What lockdown looks like: the nearly-deserted Bourbon St in the French Quarter of New Orleans. Photo / AP
Opinion by Derek Cheng
Derek Cheng is a Multimedia Journalist for New Zealand’s Herald. He values holding those in power to account and shining a light on issues kept in the dark.
So here we are. The borders are closed and your world has been turned upside down.
Gone is the wedding planned for the weekend, the overseas holiday to Sri Lanka, the crawling between pubs or screaming at the referee from the stands in the Cake Tin.
Some of us had even planned to be jobless and van-lifing around some sun-swept European coast, consuming as much cheese as possible.
But it should be pretty easy to swallow because it's much better than people dying. Covid-19 has now ripped through communities in 168 countries, infecting more than 200,000 and killing 8000.
Shutting the borders, cancelling social gatherings and keeping your distance are all aimed at putting the brakes on the rising death toll, or in New Zealand's case at the moment, preventing any deaths at all.
It seems an age ago when the borders were shut to China, then Iran, but it was only last month. Then those coming in from Italy and South Korea had to quarantine themselves.
It was only six days ago that the prospect of shutting the borders seemed ludicrous, but as Covid-19 cases ballooned through Europe and North America, New Zealand went from fairly modest travel restrictions to quarantining almost all overseas arrivals.
Now we have closed borders, and public health messages have escalated from coughing into your elbow to keeping two metres between you and anyone else.
"Ludicrous" has been overtaken by adjectives such as "historic", "extraordinary", "unprecedented" - none of which are understatements.
In a nod to the worst-case scenarios being considered behind closed doors, the Prime Minister never scoffed at any suggestion of shutting the borders, even well before a global pandemic was formally announced.
Some will view it as being too bold, but the obvious question is whether the border shutdown should have happened when the self-isolation requirements were announced.
Those measures were effectively a border closure, Jacinda Ardern said at the time, but it seems naive to think the 20,000-odd visitors who fly into New Zealand everyday would all play happy quarantined campers.
Enforcement was always going to be impossible.

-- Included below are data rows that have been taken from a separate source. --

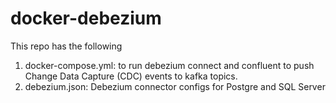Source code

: # docker-debezium
This repo has the following
1. docker-compose.yml: to run debezium connect and confluent to push Change Data Capture (CDC) events to kafka topics.
2. debezium.json: Debezium connector configs for Postgre and SQL Server

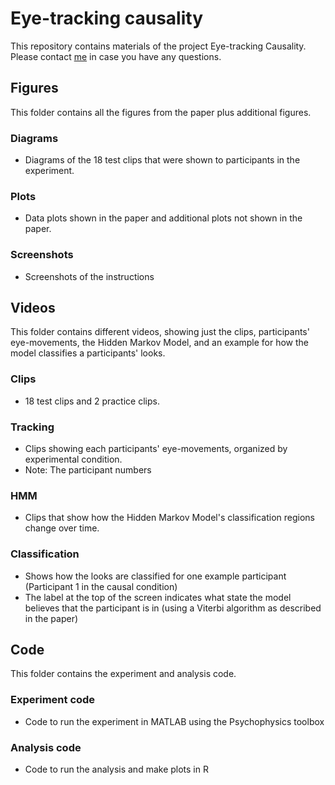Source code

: # Eye-tracking causality #

This repository contains materials of the project Eye-tracking Causality. Please contact [me](mailto:tger@mit.edu)  in case you have any questions. 

## Figures ##

This folder contains all the figures from the paper plus additional figures. 

### Diagrams ###

- Diagrams of the 18 test clips that were shown to participants in the experiment. 

### Plots ###

- Data plots shown in the paper and additional plots not shown in the paper. 

### Screenshots ###

- Screenshots of the instructions 

## Videos ##

This folder contains different videos, showing just the clips, participants' eye-movements, the Hidden Markov Model, and an example for how the model classifies a participants' looks. 

### Clips ###

- 18 test clips and 2 practice clips. 

### Tracking ###

- Clips showing each participants' eye-movements, organized by experimental condition. 
- Note: The participant numbers 

### HMM ###

- Clips that show how the Hidden Markov Model's classification regions change over time. 

### Classification ###

- Shows how the looks are classified for one example participant (Participant 1 in the causal condition)
- The label at the top of the screen indicates what state the model believes that the participant is in (using a Viterbi algorithm as described in the paper)

## Code ##

This folder contains the experiment and analysis code. 

### Experiment code ###

- Code to run the experiment in MATLAB using the Psychophysics toolbox 

### Analysis code ###

- Code to run the analysis and make plots in R 





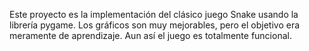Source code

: Este proyecto es la implementación del clásico juego Snake usando la librería pygame.
Los gráficos son muy mejorables, pero el objetivo era meramente de aprendizaje.
Aun así el juego es totalmente funcional.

Ardern practically conceded as much when she said the border controls had not been good enough, triggering the border closure.

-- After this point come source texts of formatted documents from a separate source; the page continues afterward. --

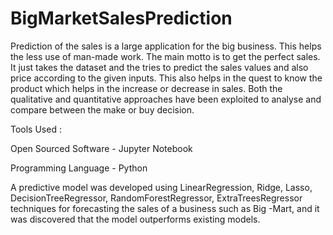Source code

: # BigMarketSalesPrediction
Prediction of the sales is a large application for the big business. This helps the less use of man-made work. The main motto is to get the perfect sales. It just takes the dataset and the tries to predict the sales values and also price according to the given inputs. This also helps in the quest to know the product which helps in the increase or decrease in sales. Both the qualitative and quantitative approaches have been exploited to analyse and compare between the make or buy decision.

Tools Used :

Open Sourced Software - Jupyter Notebook

Programming Language - Python

A predictive model was developed using 
LinearRegression,
Ridge,
Lasso,
DecisionTreeRegressor,
RandomForestRegressor,
ExtraTreesRegressor techniques for forecasting the sales of a business such as Big -Mart, and it was discovered that the model outperforms existing models.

Now it's all hands on deck to stop widespread community transmission, which means cancelling that wedding or overseas trip.
But as you adjust to the new Covid-19 normal, keep in mind other areas around the world have it much worse.
There are ghost towns of empty streets in Spain, where police and army officers are stationed at intersections to ensure people are travelling alone and for approved reasons. California has issued an official "stay at home" order.
If Covid-19 starts spreading through a community, lockdown will come: a blanket ban on all social gatherings, regardless of numbers; businesses, bars and restaurants, schools and universities all closed; restrictions on all travel.
Only essentials services would run including supermarkets, public transport, gas stations, airports, prisons, the postal service.
It would be more inconvenient, but still much more preferable to death.